[Opening Available data section]
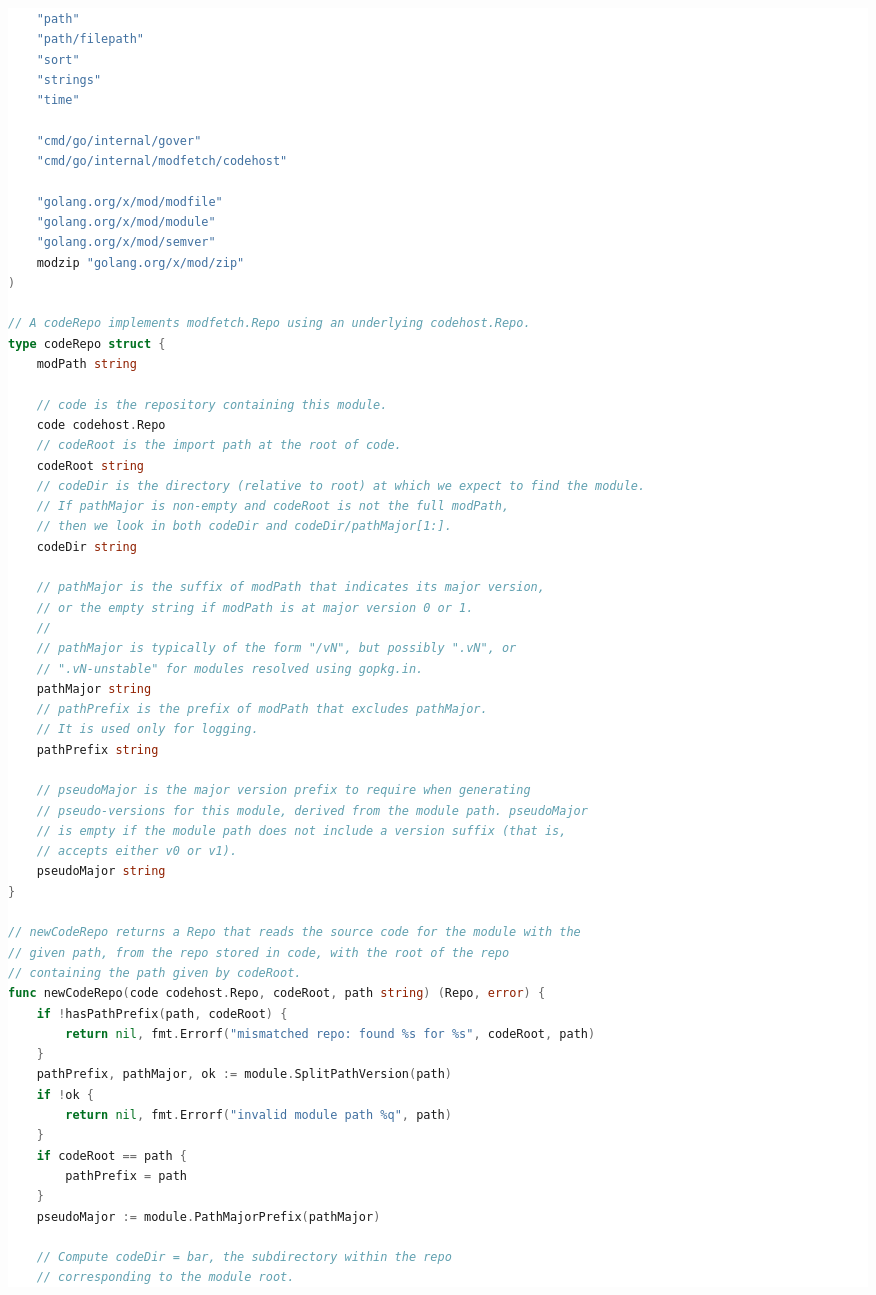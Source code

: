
 ```go
	"path"
	"path/filepath"
	"sort"
	"strings"
	"time"

	"cmd/go/internal/gover"
	"cmd/go/internal/modfetch/codehost"

	"golang.org/x/mod/modfile"
	"golang.org/x/mod/module"
	"golang.org/x/mod/semver"
	modzip "golang.org/x/mod/zip"
)

// A codeRepo implements modfetch.Repo using an underlying codehost.Repo.
type codeRepo struct {
	modPath string

	// code is the repository containing this module.
	code codehost.Repo
	// codeRoot is the import path at the root of code.
	codeRoot string
	// codeDir is the directory (relative to root) at which we expect to find the module.
	// If pathMajor is non-empty and codeRoot is not the full modPath,
	// then we look in both codeDir and codeDir/pathMajor[1:].
	codeDir string

	// pathMajor is the suffix of modPath that indicates its major version,
	// or the empty string if modPath is at major version 0 or 1.
	//
	// pathMajor is typically of the form "/vN", but possibly ".vN", or
	// ".vN-unstable" for modules resolved using gopkg.in.
	pathMajor string
	// pathPrefix is the prefix of modPath that excludes pathMajor.
	// It is used only for logging.
	pathPrefix string

	// pseudoMajor is the major version prefix to require when generating
	// pseudo-versions for this module, derived from the module path. pseudoMajor
	// is empty if the module path does not include a version suffix (that is,
	// accepts either v0 or v1).
	pseudoMajor string
}

// newCodeRepo returns a Repo that reads the source code for the module with the
// given path, from the repo stored in code, with the root of the repo
// containing the path given by codeRoot.
func newCodeRepo(code codehost.Repo, codeRoot, path string) (Repo, error) {
	if !hasPathPrefix(path, codeRoot) {
		return nil, fmt.Errorf("mismatched repo: found %s for %s", codeRoot, path)
	}
	pathPrefix, pathMajor, ok := module.SplitPathVersion(path)
	if !ok {
		return nil, fmt.Errorf("invalid module path %q", path)
	}
	if codeRoot == path {
		pathPrefix = path
	}
	pseudoMajor := module.PathMajorPrefix(pathMajor)

	// Compute codeDir = bar, the subdirectory within the repo
	// corresponding to the module root.
```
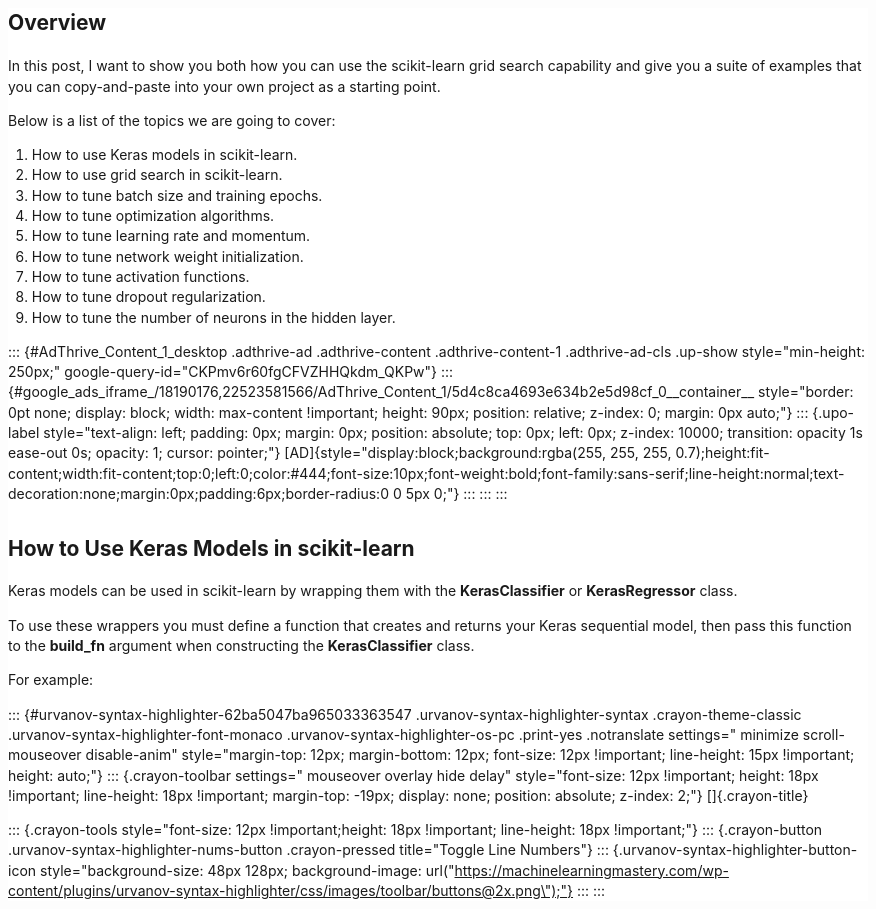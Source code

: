 Overview
--------

In this post, I want to show you both how you can use the scikit-learn
grid search capability and give you a suite of examples that you can
copy-and-paste into your own project as a starting point.

Below is a list of the topics we are going to cover:

1.  How to use Keras models in scikit-learn.
2.  How to use grid search in scikit-learn.
3.  How to tune batch size and training epochs.
4.  How to tune optimization algorithms.
5.  How to tune learning rate and momentum.
6.  How to tune network weight initialization.
7.  How to tune activation functions.
8.  How to tune dropout regularization.
9.  How to tune the number of neurons in the hidden layer.

::: {#AdThrive_Content_1_desktop .adthrive-ad .adthrive-content .adthrive-content-1 .adthrive-ad-cls .up-show style="min-height: 250px;" google-query-id="CKPmv6r60fgCFVZHHQkdm_QKPw"}
::: {#google_ads_iframe_/18190176,22523581566/AdThrive_Content_1/5d4c8ca4693e634b2e5d98cf_0__container__ style="border: 0pt none; display: block; width: max-content !important; height: 90px; position: relative; z-index: 0; margin: 0px auto;"}
::: {.upo-label style="text-align: left; padding: 0px; margin: 0px; position: absolute; top: 0px; left: 0px; z-index: 10000; transition: opacity 1s ease-out 0s; opacity: 1; cursor: pointer;"}
[AD]{style="display:block;background:rgba(255, 255, 255, 0.7);height:fit-content;width:fit-content;top:0;left:0;color:#444;font-size:10px;font-weight:bold;font-family:sans-serif;line-height:normal;text-decoration:none;margin:0px;padding:6px;border-radius:0 0 5px 0;"}
:::
:::
:::

How to Use Keras Models in scikit-learn
---------------------------------------

Keras models can be used in scikit-learn by wrapping them with the
**KerasClassifier** or **KerasRegressor** class.

To use these wrappers you must define a function that creates and
returns your Keras sequential model, then pass this function to the
**build\_fn** argument when constructing the **KerasClassifier** class.

For example:

::: {#urvanov-syntax-highlighter-62ba5047ba965033363547 .urvanov-syntax-highlighter-syntax .crayon-theme-classic .urvanov-syntax-highlighter-font-monaco .urvanov-syntax-highlighter-os-pc .print-yes .notranslate settings=" minimize scroll-mouseover disable-anim" style="margin-top: 12px; margin-bottom: 12px; font-size: 12px !important; line-height: 15px !important; height: auto;"}
::: {.crayon-toolbar settings=" mouseover overlay hide delay" style="font-size: 12px !important; height: 18px !important; line-height: 18px !important; margin-top: -19px; display: none; position: absolute; z-index: 2;"}
[]{.crayon-title}

::: {.crayon-tools style="font-size: 12px !important;height: 18px !important; line-height: 18px !important;"}
::: {.crayon-button .urvanov-syntax-highlighter-nums-button .crayon-pressed title="Toggle Line Numbers"}
::: {.urvanov-syntax-highlighter-button-icon style="background-size: 48px 128px; background-image: url(\"https://machinelearningmastery.com/wp-content/plugins/urvanov-syntax-highlighter/css/images/toolbar/buttons@2x.png\");"}
:::
:::
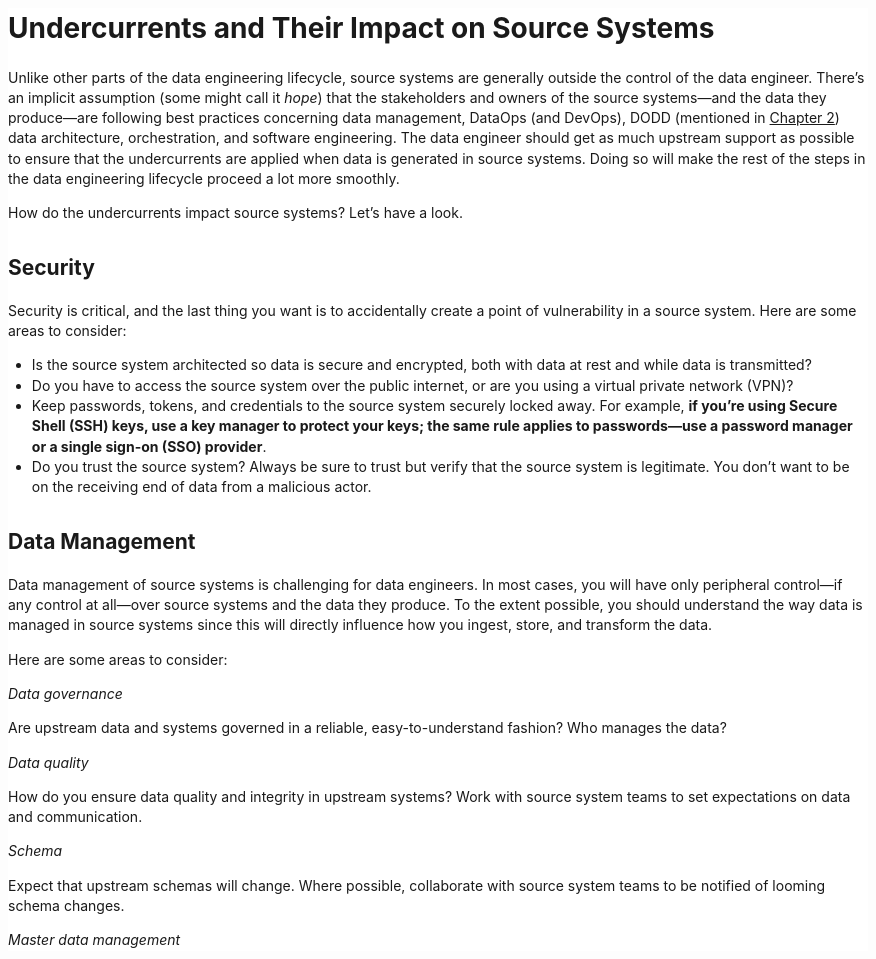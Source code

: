 # Undercurrents and Their Impact on Source Systems

Unlike other parts of the data engineering lifecycle, source systems are generally outside the control of the data engineer. There’s an implicit assumption (some might call it _hope_) that the stakeholders and owners of the source systems—and the data they produce—are following best practices concerning data management, DataOps (and DevOps), DODD (mentioned in [Chapter 2](https://learning.oreilly.com/library/view/fundamentals-of-data/9781098108298/ch02.html#the_data_engineering_lifecycle-id000095)) data architecture, orchestration, and software engineering. The data engineer should get as much upstream support as possible to ensure that the undercurrents are applied when data is generated in source systems. Doing so will make the rest of the steps in the data engineering lifecycle proceed a lot more smoothly.

How do the undercurrents impact source systems? Let’s have a look.

## Security

Security is critical, and the last thing you want is to accidentally create a point of vulnerability in a source system. Here are some areas to consider:

-   Is the source system architected so data is secure and encrypted, both with data at rest and while data is transmitted?
-   Do you have to access the source system over the public internet, or are you using a virtual private network (VPN)?
-   Keep passwords, tokens, and credentials to the source system securely locked away. For example, **if you’re using Secure Shell (SSH) keys, use a key manager to protect your keys; the same rule applies to passwords—use a password manager or a single sign-on (SSO) provider**.
-   Do you trust the source system? Always be sure to trust but verify that the source system is legitimate. You don’t want to be on the receiving end of data from a malicious actor.

## Data Management

Data management of source systems is challenging for data engineers. In most cases, you will have only peripheral control—if any control at all—over source systems and the data they produce. To the extent possible, you should understand the way data is managed in source systems since this will directly influence how you ingest, store, and transform the data.

Here are some areas to consider:

*Data governance*

Are upstream data and systems governed in a reliable, easy-to-understand fashion? Who manages the data?

*Data quality*

How do you ensure data quality and integrity in upstream systems? Work with source system teams to set expectations on data and communication.

*Schema*

Expect that upstream schemas will change. Where possible, collaborate with source system teams to be notified of looming schema changes.

*Master data management*
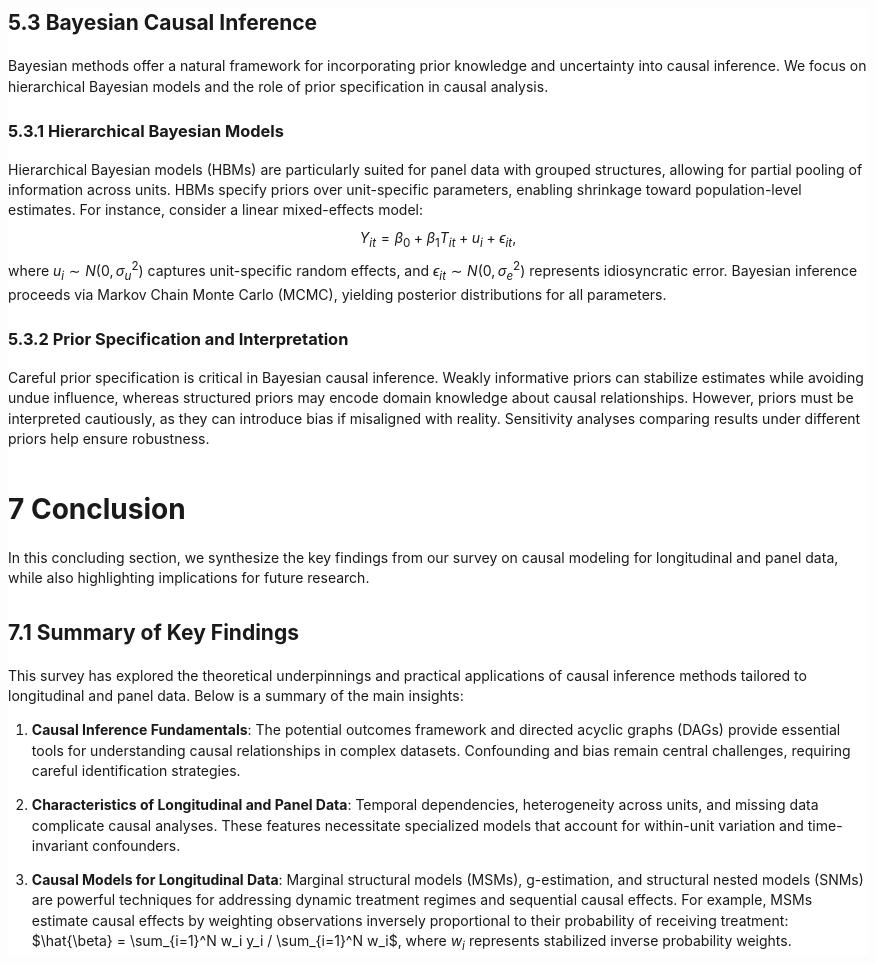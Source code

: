 ## 5.3 Bayesian Causal Inference

Bayesian methods offer a natural framework for incorporating prior knowledge and uncertainty into causal inference. We focus on hierarchical Bayesian models and the role of prior specification in causal analysis.

### 5.3.1 Hierarchical Bayesian Models

Hierarchical Bayesian models (HBMs) are particularly suited for panel data with grouped structures, allowing for partial pooling of information across units. HBMs specify priors over unit-specific parameters, enabling shrinkage toward population-level estimates. For instance, consider a linear mixed-effects model:
$$
Y_{it} = \beta_0 + \beta_1 T_{it} + u_i + \epsilon_{it},
$$
where $u_i \sim N(0, \sigma_u^2)$ captures unit-specific random effects, and $\epsilon_{it} \sim N(0, \sigma_e^2)$ represents idiosyncratic error. Bayesian inference proceeds via Markov Chain Monte Carlo (MCMC), yielding posterior distributions for all parameters.

### 5.3.2 Prior Specification and Interpretation

Careful prior specification is critical in Bayesian causal inference. Weakly informative priors can stabilize estimates while avoiding undue influence, whereas structured priors may encode domain knowledge about causal relationships. However, priors must be interpreted cautiously, as they can introduce bias if misaligned with reality. Sensitivity analyses comparing results under different priors help ensure robustness.



# 7 Conclusion

In this concluding section, we synthesize the key findings from our survey on causal modeling for longitudinal and panel data, while also highlighting implications for future research.

## 7.1 Summary of Key Findings

This survey has explored the theoretical underpinnings and practical applications of causal inference methods tailored to longitudinal and panel data. Below is a summary of the main insights:

1. **Causal Inference Fundamentals**: The potential outcomes framework and directed acyclic graphs (DAGs) provide essential tools for understanding causal relationships in complex datasets. Confounding and bias remain central challenges, requiring careful identification strategies.

2. **Characteristics of Longitudinal and Panel Data**: Temporal dependencies, heterogeneity across units, and missing data complicate causal analyses. These features necessitate specialized models that account for within-unit variation and time-invariant confounders.

3. **Causal Models for Longitudinal Data**: Marginal structural models (MSMs), g-estimation, and structural nested models (SNMs) are powerful techniques for addressing dynamic treatment regimes and sequential causal effects. For example, MSMs estimate causal effects by weighting observations inversely proportional to their probability of receiving treatment: $\hat{\beta} = \sum_{i=1}^N w_i y_i / \sum_{i=1}^N w_i$, where $w_i$ represents stabilized inverse probability weights.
[Closing Available data section]
## What you have to do
Within the listing above, locate the line containing "Below is a list" and the line containing "or **KerasRegressor** class.". Reproduce those two lines and all lines between them exactly, with nothing added.

## Written answer
Below is a list of the topics we are going to cover:

1.  How to use Keras models in scikit-learn.
2.  How to use grid search in scikit-learn.
3.  How to tune batch size and training epochs.
4.  How to tune optimization algorithms.
5.  How to tune learning rate and momentum.
6.  How to tune network weight initialization.
7.  How to tune activation functions.
8.  How to tune dropout regularization.
9.  How to tune the number of neurons in the hidden layer.

::: {#AdThrive_Content_1_desktop .adthrive-ad .adthrive-content .adthrive-content-1 .adthrive-ad-cls .up-show style="min-height: 250px;" google-query-id="CKPmv6r60fgCFVZHHQkdm_QKPw"}
::: {#google_ads_iframe_/18190176,22523581566/AdThrive_Content_1/5d4c8ca4693e634b2e5d98cf_0__container__ style="border: 0pt none; display: block; width: max-content !important; height: 90px; position: relative; z-index: 0; margin: 0px auto;"}
::: {.upo-label style="text-align: left; padding: 0px; margin: 0px; position: absolute; top: 0px; left: 0px; z-index: 10000; transition: opacity 1s ease-out 0s; opacity: 1; cursor: pointer;"}
[AD]{style="display:block;background:rgba(255, 255, 255, 0.7);height:fit-content;width:fit-content;top:0;left:0;color:#444;font-size:10px;font-weight:bold;font-family:sans-serif;line-height:normal;text-decoration:none;margin:0px;padding:6px;border-radius:0 0 5px 0;"}
:::
:::
:::

How to Use Keras Models in scikit-learn
---------------------------------------

Keras models can be used in scikit-learn by wrapping them with the
**KerasClassifier** or **KerasRegressor** class.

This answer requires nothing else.